[Saved data entries]
%%
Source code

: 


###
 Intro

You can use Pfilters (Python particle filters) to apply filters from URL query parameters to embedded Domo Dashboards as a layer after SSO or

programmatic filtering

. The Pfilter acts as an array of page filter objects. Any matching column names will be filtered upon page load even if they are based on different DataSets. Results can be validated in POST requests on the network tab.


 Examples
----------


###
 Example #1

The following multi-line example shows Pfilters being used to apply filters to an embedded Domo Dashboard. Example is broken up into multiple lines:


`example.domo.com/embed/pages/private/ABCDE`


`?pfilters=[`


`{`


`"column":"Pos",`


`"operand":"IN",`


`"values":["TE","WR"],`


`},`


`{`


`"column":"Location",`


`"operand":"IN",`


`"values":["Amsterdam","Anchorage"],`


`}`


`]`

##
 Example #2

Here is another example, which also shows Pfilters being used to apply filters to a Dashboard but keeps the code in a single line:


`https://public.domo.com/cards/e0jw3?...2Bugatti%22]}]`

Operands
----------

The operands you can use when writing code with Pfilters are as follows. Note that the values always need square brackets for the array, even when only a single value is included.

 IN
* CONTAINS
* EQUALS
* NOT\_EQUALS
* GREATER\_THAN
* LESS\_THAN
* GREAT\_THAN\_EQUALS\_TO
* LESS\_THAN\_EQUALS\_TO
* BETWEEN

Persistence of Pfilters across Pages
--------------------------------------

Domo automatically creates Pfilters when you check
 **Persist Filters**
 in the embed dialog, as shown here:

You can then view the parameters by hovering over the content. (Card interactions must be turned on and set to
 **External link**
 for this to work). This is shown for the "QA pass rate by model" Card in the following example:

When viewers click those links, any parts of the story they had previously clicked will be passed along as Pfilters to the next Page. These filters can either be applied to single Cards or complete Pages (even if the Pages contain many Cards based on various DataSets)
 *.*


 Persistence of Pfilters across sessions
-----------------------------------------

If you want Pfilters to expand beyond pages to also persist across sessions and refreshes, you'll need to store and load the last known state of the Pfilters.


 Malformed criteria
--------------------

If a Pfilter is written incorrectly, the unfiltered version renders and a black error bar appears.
%%
**What you are asked to do:**
I need exact copies of the lines from the one holding "Malformed criteria" through the end of the records above, and nothing beyond them.

**Solution for this task:**
 Malformed criteria
--------------------

If a Pfilter is written incorrectly, the unfiltered version renders and a black error bar appears.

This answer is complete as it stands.